The outcome of this is no mighty revelation, no I wasn’t Downey Jr’s father, no he didn’t turn out to be Kevin Spacey, and no he wasn’t actually dead all along. Our Robert went on to make a successful career for himself in the motion movies, and was also a successful drug addict and convict. And yet no one was attentive to the fact that he was in possession of Dustin Hoffman’s voice. Well that’s Hollywood for you kids.


Blogger Miss Templeton said...

Quite enjoyable!

In my quest to get you to watch Casablanca maybe like a second time, here's a link to a great profile of Peter Lorre that showed up in the LRB review of an upcoming biography.

I have to believe that you already know Peter Lorre because the range of his career encompassed critically acclaimed Brechtian roles under the directions of the early greats of German stage and cinema to his later wisecracking sidekick parts in the fantastic series of "Vincent Price does Edgar Allen Poe" movies. (I do not share the LRB's distain for these mid-60s masterpieces.)

If you don't know Peter Lorre, try starting with Mad Love

11:01 am  
Blogger Aaron Fleming said...

I didn't realise there's a quest going on here. Unnecessary because I recognise it's a fine flick, don't think not remembering things infers that I think otherwise. If I were to rewatch it I'd probably forget those very same things ten minutes later.

And of course I know Lorre, mainly from his great turn in proto-Noir classic M. Although that does remind me that I haven't seen any of those Poe adaptations, I don't know if I really want to see schlocky B-movie versions of his masterful prose, how could The Pit and the Pendulum be turned into a film and maintain its greatness? Well that's my preconceptions anyway. I ought to see some, maybe I'll see what I can track down.

5:41 pm  
Blogger Miss Templeton said...

Sincere apologies for the peremptory tone! It was more a feeble excuse to plug the LRB article and to check to see that Peter Lorre's greatness still had discerning fans such as yourself.

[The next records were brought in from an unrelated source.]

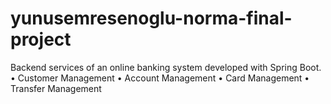 # yunusemresenoglu-norma-final-project
 Backend services of an online banking system developed with Spring Boot.  •	Customer Management •	Account Management •	Card Management •	Transfer Management
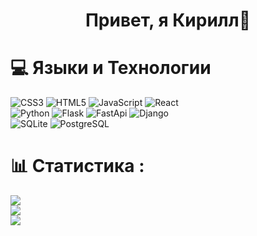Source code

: <h1 align="center">Привет, я Кирилл👋</h1>

# 💻 Языки и Технологии 
![CSS3](https://img.shields.io/badge/css3-%231572B6.svg?style=for-the-badge&logo=css3&logoColor=white) 
![HTML5](https://img.shields.io/badge/html5-%23E34F26.svg?style=for-the-badge&logo=html5&logoColor=white) 
![JavaScript](https://img.shields.io/badge/javascript-%23323330.svg?style=for-the-badge&logo=javascript&logoColor=%23F7DF1E)
![React](https://img.shields.io/badge/React-%23323330.svg?style=for-the-badge&logo=React&logoColor=blue)<br>
![Python](https://img.shields.io/badge/python-3670A0?style=for-the-badge&logo=python&logoColor=ffdd54) 
![Flask](https://img.shields.io/badge/flask-%23000.svg?style=for-the-badge&logo=flask&logoColor=white)
![FastApi](https://img.shields.io/badge/fastapi-%23000.svg?style=for-the-badge&logo=fastapi&logoColor=white)
![Django](https://img.shields.io/badge/django-%23000.svg?style=for-the-badge&logo=django&logoColor=white)<br>
![SQLite](https://img.shields.io/badge/sqlite-%2307405e.svg?style=for-the-badge&logo=sqlite&logoColor=white)
![PostgreSQL](https://img.shields.io/badge/postgreSQL-%2307405e.svg?style=for-the-badge&logo=postgreSQL&logoColor=white)<br>

# 📊 Статистика :
<div style="width: 400px">
<img src="https://github-readme-stats.vercel.app/api?username=K1r1ll-Nickitin117&theme=dark&hide_border=false&include_all_commits=true&count_private=false"><br>
<img src="https://github-readme-streak-stats.herokuapp.com/?user=K1r1ll-Nickitin117&theme=dark&hide_border=false"><br>
<img src="https://github-readme-stats.vercel.app/api/top-langs/?username=K1r1ll-Nickitin117&theme=dark&hide_border=false&include_all_commits=true&count_private=false&layout=compact"><br>
</div>

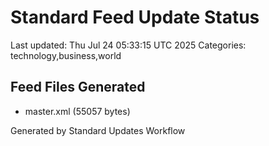 # Standard Feed Update Status
Last updated: Thu Jul 24 05:33:15 UTC 2025
Categories: technology,business,world

## Feed Files Generated
- master.xml (55057 bytes)

Generated by Standard Updates Workflow
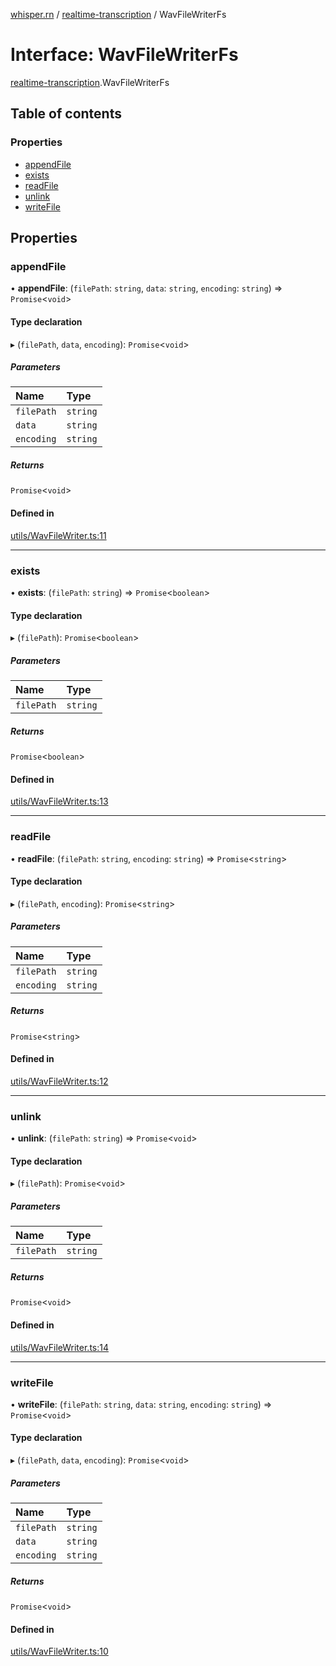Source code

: [whisper.rn](../README.md) / [realtime-transcription](../modules/realtime_transcription.md) / WavFileWriterFs

# Interface: WavFileWriterFs

[realtime-transcription](../modules/realtime_transcription.md).WavFileWriterFs

## Table of contents

### Properties

- [appendFile](realtime_transcription.WavFileWriterFs.md#appendfile)
- [exists](realtime_transcription.WavFileWriterFs.md#exists)
- [readFile](realtime_transcription.WavFileWriterFs.md#readfile)
- [unlink](realtime_transcription.WavFileWriterFs.md#unlink)
- [writeFile](realtime_transcription.WavFileWriterFs.md#writefile)

## Properties

### appendFile

• **appendFile**: (`filePath`: `string`, `data`: `string`, `encoding`: `string`) => `Promise`<`void`\>

#### Type declaration

▸ (`filePath`, `data`, `encoding`): `Promise`<`void`\>

##### Parameters

| Name | Type |
| :------ | :------ |
| `filePath` | `string` |
| `data` | `string` |
| `encoding` | `string` |

##### Returns

`Promise`<`void`\>

#### Defined in

[utils/WavFileWriter.ts:11](https://github.com/mybigday/whisper.rn/blob/95a39c1/src/utils/WavFileWriter.ts#L11)

___

### exists

• **exists**: (`filePath`: `string`) => `Promise`<`boolean`\>

#### Type declaration

▸ (`filePath`): `Promise`<`boolean`\>

##### Parameters

| Name | Type |
| :------ | :------ |
| `filePath` | `string` |

##### Returns

`Promise`<`boolean`\>

#### Defined in

[utils/WavFileWriter.ts:13](https://github.com/mybigday/whisper.rn/blob/95a39c1/src/utils/WavFileWriter.ts#L13)

___

### readFile

• **readFile**: (`filePath`: `string`, `encoding`: `string`) => `Promise`<`string`\>

#### Type declaration

▸ (`filePath`, `encoding`): `Promise`<`string`\>

##### Parameters

| Name | Type |
| :------ | :------ |
| `filePath` | `string` |
| `encoding` | `string` |

##### Returns

`Promise`<`string`\>

#### Defined in

[utils/WavFileWriter.ts:12](https://github.com/mybigday/whisper.rn/blob/95a39c1/src/utils/WavFileWriter.ts#L12)

___

### unlink

• **unlink**: (`filePath`: `string`) => `Promise`<`void`\>

#### Type declaration

▸ (`filePath`): `Promise`<`void`\>

##### Parameters

| Name | Type |
| :------ | :------ |
| `filePath` | `string` |

##### Returns

`Promise`<`void`\>

#### Defined in

[utils/WavFileWriter.ts:14](https://github.com/mybigday/whisper.rn/blob/95a39c1/src/utils/WavFileWriter.ts#L14)

___

### writeFile

• **writeFile**: (`filePath`: `string`, `data`: `string`, `encoding`: `string`) => `Promise`<`void`\>

#### Type declaration

▸ (`filePath`, `data`, `encoding`): `Promise`<`void`\>

##### Parameters

| Name | Type |
| :------ | :------ |
| `filePath` | `string` |
| `data` | `string` |
| `encoding` | `string` |

##### Returns

`Promise`<`void`\>

#### Defined in

[utils/WavFileWriter.ts:10](https://github.com/mybigday/whisper.rn/blob/95a39c1/src/utils/WavFileWriter.ts#L10)
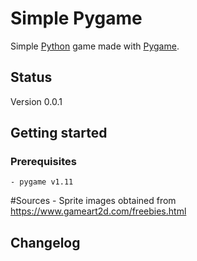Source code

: # Simple Pygame

Simple [Python](https://www.python.org/) game made with [Pygame](https://www.pygame.org/).

## Status
Version 0.0.1

## Getting started
### Prerequisites
    - pygame v1.11

#Sources
    - Sprite images obtained from https://www.gameart2d.com/freebies.html

## Changelog
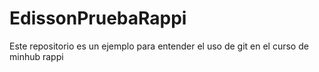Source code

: # EdissonPruebaRappi

Este repositorio es un ejemplo para entender el uso de git en el curso de minhub rappi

The Poe/Price films can be hit or miss as I recall -- but always enjoyable for Vincent's presence. Another friend of mine managed a whole term paper out of an analysis of composer Les Baxter's masterful scores in such films as Master of the World (not Poe, true, but Verne), Tales of Terror, and the aforementioned Pit and the Pendulum. Masque of Red Death is one of the better ones, but no Les on the score there.

Strange how this same Hollywood crowd drifted from Poe and tales of terror to surfers and the beach. I feel a great cross-genre epic opportunity was overlooked sometime in '66 or '67. The Tell-Tale Corvette or something.